By Etuka Sunday
Abuja Electricity Distribution Company (AEDC) yesterday disclosed that Poor Nigerians would be averagely paying 35 per cent in the New Electricity Tariff Review coming to full effect in April 1, 2020.
AEDC disclosed this through its Managing Director, Engr. Ernest Mupwaya during an interactive session between the AEDC Executive Management Team and the Media on the propose tariff review in Abuja.
Justifying while the propose tariff review should be given accelerated consideration, Engr. Mupwaya said, it would guarantee sufficient power supply, metering, massive investments in the network and improve service to the customers.
He noted that government support on tariff will drop from 54% to 29%, leaving 71% for the customers. He explained that the current tariff was 46% because government support was 54%, bringing the total market remittance to 100%.
He said, out of the 100% expected revenue collection from customers, AEDC keeps only 25% of the total revenue collected.
While explaining generation, administrative and distribution tariffs, he said, out of 100% expected revenue from customers, 60% goes to gas suppliers and generation companies, 15% goes to TCN, System Market Operator and NBET, while 25% goes to DisCos.

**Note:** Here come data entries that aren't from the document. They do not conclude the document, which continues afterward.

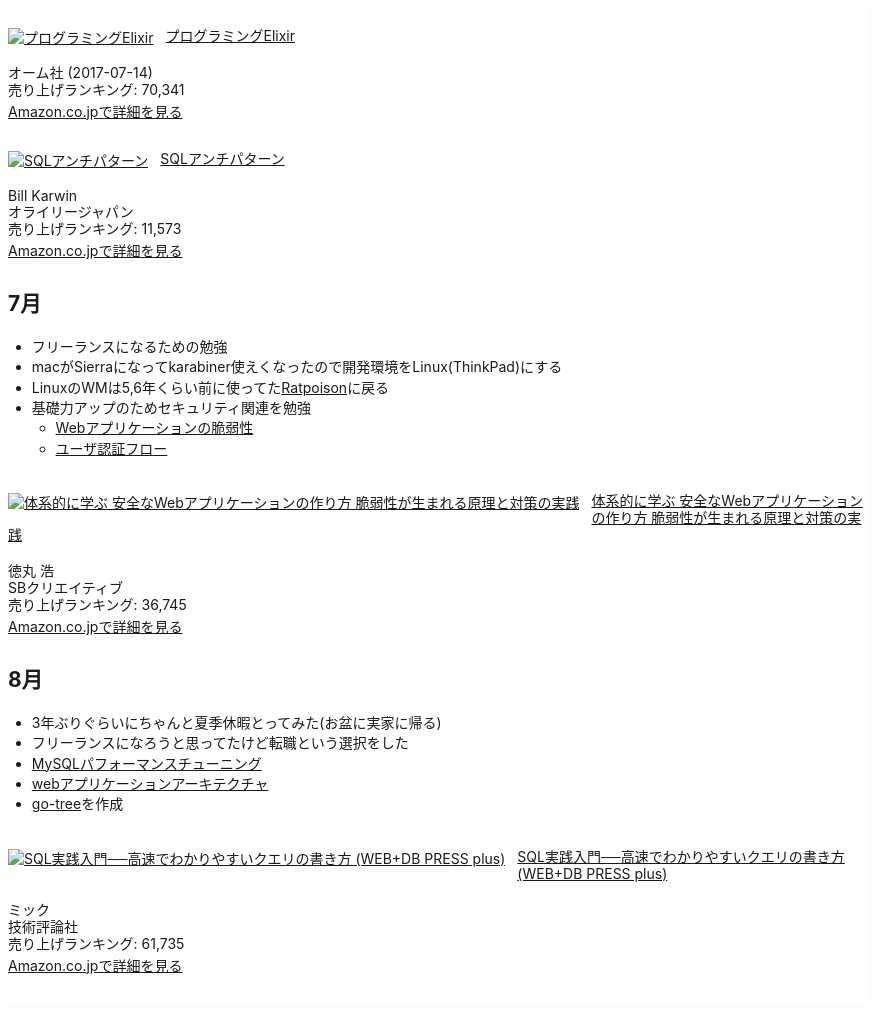 <br />

<div class="amazlet-box" style="margin-bottom:0px;"><div class="amazlet-image" style="float:left;margin:0px 12px 1px 0px;"><a href="http://www.amazon.co.jp/exec/obidos/ASIN/B01KFCXP04/fujimisakar03-22/ref=nosim/" name="amazletlink" target="_blank"><img src="https://images-fe.ssl-images-amazon.com/images/I/51I5KmDJdkL._SL160_.jpg" alt="プログラミングElixir" style="border: none;" /></a></div><div class="amazlet-info" style="line-height:120%; margin-bottom: 10px"><div class="amazlet-name" style="margin-bottom:10px;line-height:120%"><a href="http://www.amazon.co.jp/exec/obidos/ASIN/B01KFCXP04/fujimisakar03-22/ref=nosim/" name="amazletlink" target="_blank">プログラミングElixir</a><div class="amazlet-detail" style="margin-top:20px;">オーム社 (2017-07-14)<br />売り上げランキング: 70,341<br /></div><div class="amazlet-sub-info" style="float: left;"><div class="amazlet-link" style="margin-top: 5px"><a href="http://www.amazon.co.jp/exec/obidos/ASIN/B01KFCXP04/fujimisakar03-22/ref=nosim/" name="amazletlink" target="_blank">Amazon.co.jpで詳細を見る</a></div></div></div><div class="amazlet-footer" style="clear: left"></div></div>

<br />

<div class="amazlet-box" style="margin-bottom:0px;"><div class="amazlet-image" style="float:left;margin:0px 12px 1px 0px;"><a href="http://www.amazon.co.jp/exec/obidos/ASIN/4873115892/fujimisakar03-22/ref=nosim/" name="amazletlink" target="_blank"><img src="https://images-fe.ssl-images-amazon.com/images/I/41qHKrFZi0L._SL160_.jpg" alt="SQLアンチパターン" style="border: none;" /></a></div><div class="amazlet-info" style="line-height:120%; margin-bottom: 10px"><div class="amazlet-name" style="margin-bottom:10px;line-height:120%"><a href="http://www.amazon.co.jp/exec/obidos/ASIN/4873115892/fujimisakar03-22/ref=nosim/" name="amazletlink" target="_blank">SQLアンチパターン</a><div class="amazlet-detail" style="margin-top:20px;">Bill Karwin <br />オライリージャパン <br />売り上げランキング: 11,573<br /></div><div class="amazlet-sub-info" style="float: left;"><div class="amazlet-link" style="margin-top: 5px"><a href="http://www.amazon.co.jp/exec/obidos/ASIN/4873115892/fujimisakar03-22/ref=nosim/" name="amazletlink" target="_blank">Amazon.co.jpで詳細を見る</a></div></div></div><div class="amazlet-footer" style="clear: left"></div></div>

## 7月
- フリーランスになるための勉強
- macがSierraになってkarabiner使えくなったので開発環境をLinux(ThinkPad)にする
- LinuxのWMは5,6年くらい前に使ってた[Ratpoison](http://www.nongnu.org/ratpoison/)に戻る
- 基礎力アップのためセキュリティ関連を勉強
  - [Webアプリケーションの脆弱性](http://blog.fujimisakari.com/web_applicbation_security/)
  - [ユーザ認証フロー](http://blog.fujimisakari.com/user_authentication_flow/)

<br />

<div class="amazlet-box" style="margin-bottom:0px;"><div class="amazlet-image" style="float:left;margin:0px 12px 1px 0px;"><a href="http://www.amazon.co.jp/exec/obidos/ASIN/4797361190/fujimisakar03-22/ref=nosim/" name="amazletlink" target="_blank"><img src="https://images-fe.ssl-images-amazon.com/images/I/51wWshX%2BoIL._SL160_.jpg" alt="体系的に学ぶ 安全なWebアプリケーションの作り方 脆弱性が生まれる原理と対策の実践" style="border: none;" /></a></div><div class="amazlet-info" style="line-height:120%; margin-bottom: 10px"><div class="amazlet-name" style="margin-bottom:10px;line-height:120%"><a href="http://www.amazon.co.jp/exec/obidos/ASIN/4797361190/fujimisakar03-22/ref=nosim/" name="amazletlink" target="_blank">体系的に学ぶ 安全なWebアプリケーションの作り方 脆弱性が生まれる原理と対策の実践</a><div class="amazlet-detail" style="margin-top:20px;">徳丸 浩 <br />SBクリエイティブ <br />売り上げランキング: 36,745<br /></div><div class="amazlet-sub-info" style="float: left;"><div class="amazlet-link" style="margin-top: 5px"><a href="http://www.amazon.co.jp/exec/obidos/ASIN/4797361190/fujimisakar03-22/ref=nosim/" name="amazletlink" target="_blank">Amazon.co.jpで詳細を見る</a></div></div></div><div class="amazlet-footer" style="clear: left"></div></div>

## 8月
- 3年ぶりぐらいにちゃんと夏季休暇とってみた(お盆に実家に帰る)
- フリーランスになろうと思ってたけど転職という選択をした
- [MySQLパフォーマンスチューニング](http://blog.fujimisakari.com/mysql_performance_tuning/)
- [webアプリケーションアーキテクチャ](http://blog.fujimisakari.com/web_application_architecture_pattebrn/)
- [go-tree](https://github.com/fujimisakari/go-tree)を作成

<br />

<div class="amazlet-box" style="margin-bottom:0px;"><div class="amazlet-image" style="float:left;margin:0px 12px 1px 0px;"><a href="http://www.amazon.co.jp/exec/obidos/ASIN/4774173010/fujimisakar03-22/ref=nosim/" name="amazletlink" target="_blank"><img src="https://images-fe.ssl-images-amazon.com/images/I/51pl3HrLCjL._SL160_.jpg" alt="SQL実践入門──高速でわかりやすいクエリの書き方 (WEB+DB PRESS plus)" style="border: none;" /></a></div><div class="amazlet-info" style="line-height:120%; margin-bottom: 10px"><div class="amazlet-name" style="margin-bottom:10px;line-height:120%"><a href="http://www.amazon.co.jp/exec/obidos/ASIN/4774173010/fujimisakar03-22/ref=nosim/" name="amazletlink" target="_blank">SQL実践入門──高速でわかりやすいクエリの書き方 (WEB+DB PRESS plus)</a><div class="amazlet-detail" style="margin-top:20px;">ミック <br />技術評論社 <br />売り上げランキング: 61,735<br /></div><div class="amazlet-sub-info" style="float: left;"><div class="amazlet-link" style="margin-top: 5px"><a href="http://www.amazon.co.jp/exec/obidos/ASIN/4774173010/fujimisakar03-22/ref=nosim/" name="amazletlink" target="_blank">Amazon.co.jpで詳細を見る</a></div></div></div><div class="amazlet-footer" style="clear: left"></div></div>

<br />
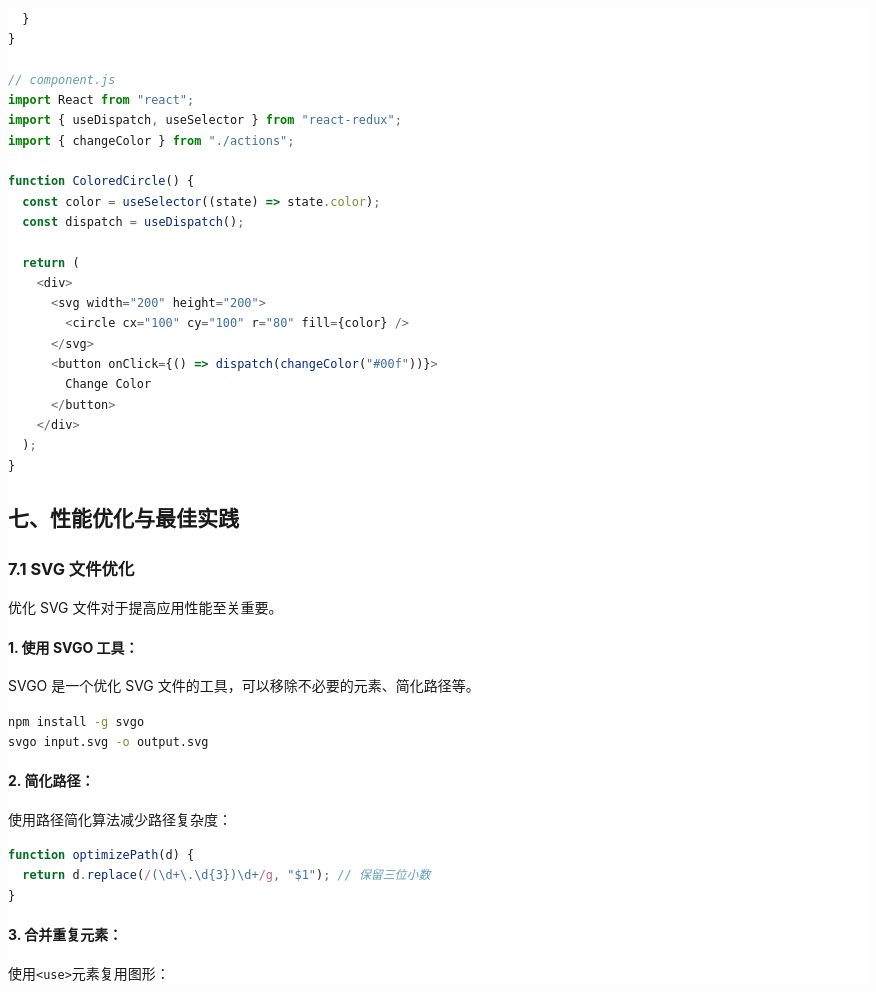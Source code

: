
 ```js
  }
}

// component.js
import React from "react";
import { useDispatch, useSelector } from "react-redux";
import { changeColor } from "./actions";

function ColoredCircle() {
  const color = useSelector((state) => state.color);
  const dispatch = useDispatch();

  return (
    <div>
      <svg width="200" height="200">
        <circle cx="100" cy="100" r="80" fill={color} />
      </svg>
      <button onClick={() => dispatch(changeColor("#00f"))}>
        Change Color
      </button>
    </div>
  );
}
```

## 七、性能优化与最佳实践

### 7.1 SVG 文件优化

优化 SVG 文件对于提高应用性能至关重要。

#### 1. 使用 SVGO 工具：

SVGO 是一个优化 SVG 文件的工具，可以移除不必要的元素、简化路径等。

```bash
npm install -g svgo
svgo input.svg -o output.svg
```

#### 2. 简化路径：

使用路径简化算法减少路径复杂度：

```js
function optimizePath(d) {
  return d.replace(/(\d+\.\d{3})\d+/g, "$1"); // 保留三位小数
}
```

#### 3. 合并重复元素：

使用`<use>`元素复用图形：
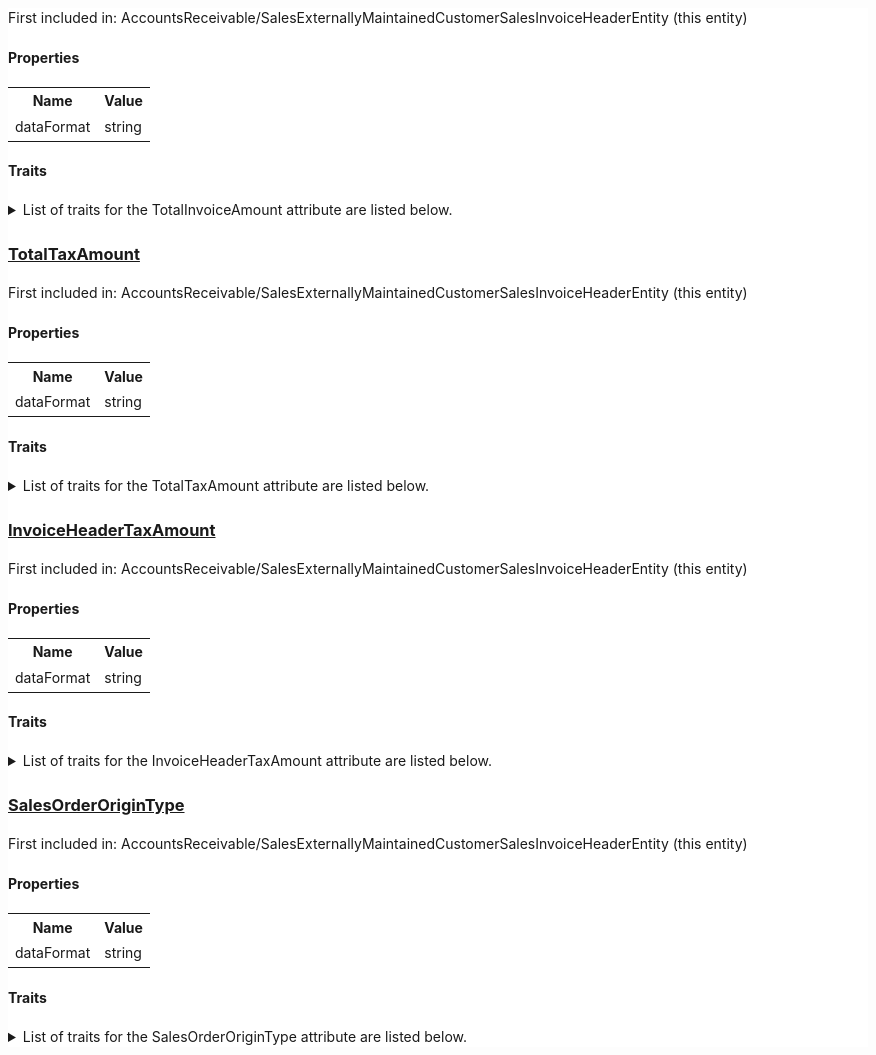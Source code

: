 First included in: AccountsReceivable/SalesExternallyMaintainedCustomerSalesInvoiceHeaderEntity (this entity)  

#### Properties

<table><tr><th>Name</th><th>Value</th></tr><tr><td>dataFormat</td><td>string</td></tr></table>

#### Traits

<details><summary>List of traits for the TotalInvoiceAmount attribute are listed below.</summary></details>

### <a href=#TotalTaxAmount name="TotalTaxAmount">TotalTaxAmount</a>

First included in: AccountsReceivable/SalesExternallyMaintainedCustomerSalesInvoiceHeaderEntity (this entity)  

#### Properties

<table><tr><th>Name</th><th>Value</th></tr><tr><td>dataFormat</td><td>string</td></tr></table>

#### Traits

<details><summary>List of traits for the TotalTaxAmount attribute are listed below.</summary></details>

### <a href=#InvoiceHeaderTaxAmount name="InvoiceHeaderTaxAmount">InvoiceHeaderTaxAmount</a>

First included in: AccountsReceivable/SalesExternallyMaintainedCustomerSalesInvoiceHeaderEntity (this entity)  

#### Properties

<table><tr><th>Name</th><th>Value</th></tr><tr><td>dataFormat</td><td>string</td></tr></table>

#### Traits

<details><summary>List of traits for the InvoiceHeaderTaxAmount attribute are listed below.</summary></details>

### <a href=#SalesOrderOriginType name="SalesOrderOriginType">SalesOrderOriginType</a>

First included in: AccountsReceivable/SalesExternallyMaintainedCustomerSalesInvoiceHeaderEntity (this entity)  

#### Properties

<table><tr><th>Name</th><th>Value</th></tr><tr><td>dataFormat</td><td>string</td></tr></table>

#### Traits

<details><summary>List of traits for the SalesOrderOriginType attribute are listed below.</summary></details>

The AEDC boss said, the company needs a total of N43.02billion investment in the network to guarantee stable and reliable power supply to its customers.
“A total of 92 projects (Technical and Non-Technical) to add 89MW, improve network visibility and flexibility capacity at a total cost of N43.02 billion is required,” he said.
Giving the breakdown of select planned investment in network per State, he said, Abuja requires N31.3 billion investment, Kogi N2.3 billion, Nasarawa N2.3 billion and Niger N5.5billion respectively.
Mupwaya said, a total of 160, 832 meters has so far been installed under the company’s mass metering programme and CAPMI, saying it has also successful metered 81, 533 customers under Meter Asset Provider (MAP).
Speaking on the 4-year metering plan, the MD said, the company has a target to rollout 170, 239 meters in 2019, 330,377 in 2020, 257,373 in 2021 and 109,302 in 2022, bringing the number to 867, 291 meters.
Justifying the N20 billion capital expenditure, he said, €2.0million went into the procurement of modern commercial management systems (InCMS), 205 brand new vehicles, replaced and installed 630 faulty nd reinforcement distribution transformers totalling 208 MVA at a total cost of N903million and others.
Mupwaya dismissed the allegation of power load rejection, saying that the “regulated quantity contractually was 11.5% of National Generation but we are taking 13.5%, higher than MYTO allocation.”
He listed delay in government intervention to address sector gaps, Non-payment of Ministries, Departments and Angencies (MDAs) bills, Non-cost reflective tariff, harassment of Disco staff by some MDAs (Barracks), increase generation costs without corresponding increase in retail tariffs, insufficient energy generated and wholesale vs MYTO projected as some of the challenges being faced by the company.